Problem to solve » Report only the number of lines that contain the string "https" in the records below.

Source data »
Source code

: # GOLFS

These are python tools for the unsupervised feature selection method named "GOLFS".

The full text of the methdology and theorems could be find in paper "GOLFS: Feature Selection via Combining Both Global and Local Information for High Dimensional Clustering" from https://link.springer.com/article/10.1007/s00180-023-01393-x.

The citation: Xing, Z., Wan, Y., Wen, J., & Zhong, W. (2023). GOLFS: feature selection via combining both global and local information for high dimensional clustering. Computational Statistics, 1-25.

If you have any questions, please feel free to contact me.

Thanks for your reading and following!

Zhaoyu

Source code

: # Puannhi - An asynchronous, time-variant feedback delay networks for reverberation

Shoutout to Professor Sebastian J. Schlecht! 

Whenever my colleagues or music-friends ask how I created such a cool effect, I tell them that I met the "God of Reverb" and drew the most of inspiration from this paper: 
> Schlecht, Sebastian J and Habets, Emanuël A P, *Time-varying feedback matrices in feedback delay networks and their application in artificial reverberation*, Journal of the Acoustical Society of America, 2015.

...

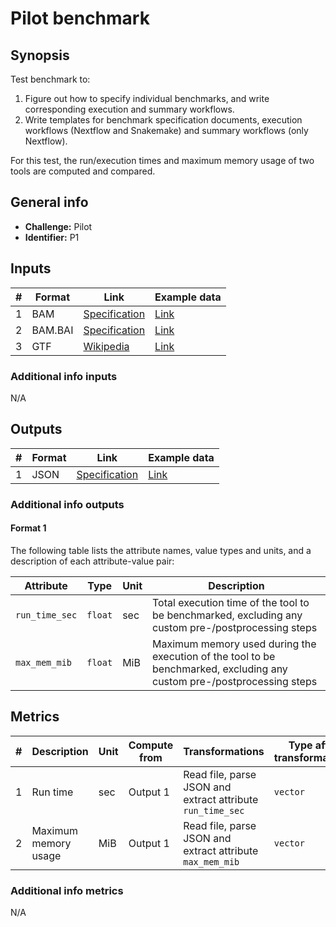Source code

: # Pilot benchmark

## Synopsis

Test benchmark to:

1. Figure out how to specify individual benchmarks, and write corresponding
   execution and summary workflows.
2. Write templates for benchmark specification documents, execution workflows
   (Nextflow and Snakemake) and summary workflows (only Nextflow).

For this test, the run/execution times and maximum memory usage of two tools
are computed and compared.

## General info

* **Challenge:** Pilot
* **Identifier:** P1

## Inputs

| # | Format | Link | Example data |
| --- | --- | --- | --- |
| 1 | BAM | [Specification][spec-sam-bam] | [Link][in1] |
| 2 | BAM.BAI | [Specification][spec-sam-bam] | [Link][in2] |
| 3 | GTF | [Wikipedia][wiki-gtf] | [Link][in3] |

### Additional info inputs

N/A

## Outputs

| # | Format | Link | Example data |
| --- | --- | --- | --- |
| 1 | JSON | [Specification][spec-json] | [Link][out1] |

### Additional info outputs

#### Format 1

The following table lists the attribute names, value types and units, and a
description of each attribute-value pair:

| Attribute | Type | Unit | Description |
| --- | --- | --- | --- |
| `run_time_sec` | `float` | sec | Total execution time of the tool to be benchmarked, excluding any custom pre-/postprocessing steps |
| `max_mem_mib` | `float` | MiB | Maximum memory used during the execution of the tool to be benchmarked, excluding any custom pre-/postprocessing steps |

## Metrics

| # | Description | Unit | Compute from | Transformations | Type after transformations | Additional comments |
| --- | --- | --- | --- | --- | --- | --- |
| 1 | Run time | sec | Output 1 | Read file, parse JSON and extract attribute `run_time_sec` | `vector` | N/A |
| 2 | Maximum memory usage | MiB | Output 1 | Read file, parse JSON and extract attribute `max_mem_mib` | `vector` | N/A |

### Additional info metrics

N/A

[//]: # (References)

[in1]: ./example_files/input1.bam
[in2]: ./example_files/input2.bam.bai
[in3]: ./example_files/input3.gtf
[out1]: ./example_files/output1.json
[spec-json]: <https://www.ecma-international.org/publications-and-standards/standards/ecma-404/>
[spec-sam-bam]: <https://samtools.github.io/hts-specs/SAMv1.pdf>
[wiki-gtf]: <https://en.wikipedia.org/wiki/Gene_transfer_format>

...

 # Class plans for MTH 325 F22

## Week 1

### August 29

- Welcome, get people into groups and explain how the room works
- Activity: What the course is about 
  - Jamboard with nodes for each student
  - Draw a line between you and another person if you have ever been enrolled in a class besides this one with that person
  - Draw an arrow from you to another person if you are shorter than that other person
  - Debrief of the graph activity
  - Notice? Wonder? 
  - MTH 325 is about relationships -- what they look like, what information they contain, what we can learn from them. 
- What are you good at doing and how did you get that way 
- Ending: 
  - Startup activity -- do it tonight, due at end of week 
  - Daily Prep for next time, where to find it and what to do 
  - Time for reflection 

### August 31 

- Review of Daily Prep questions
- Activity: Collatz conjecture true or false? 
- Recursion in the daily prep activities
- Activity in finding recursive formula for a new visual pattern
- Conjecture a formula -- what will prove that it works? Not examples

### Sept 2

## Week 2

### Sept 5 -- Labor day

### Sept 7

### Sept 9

Solution below » 4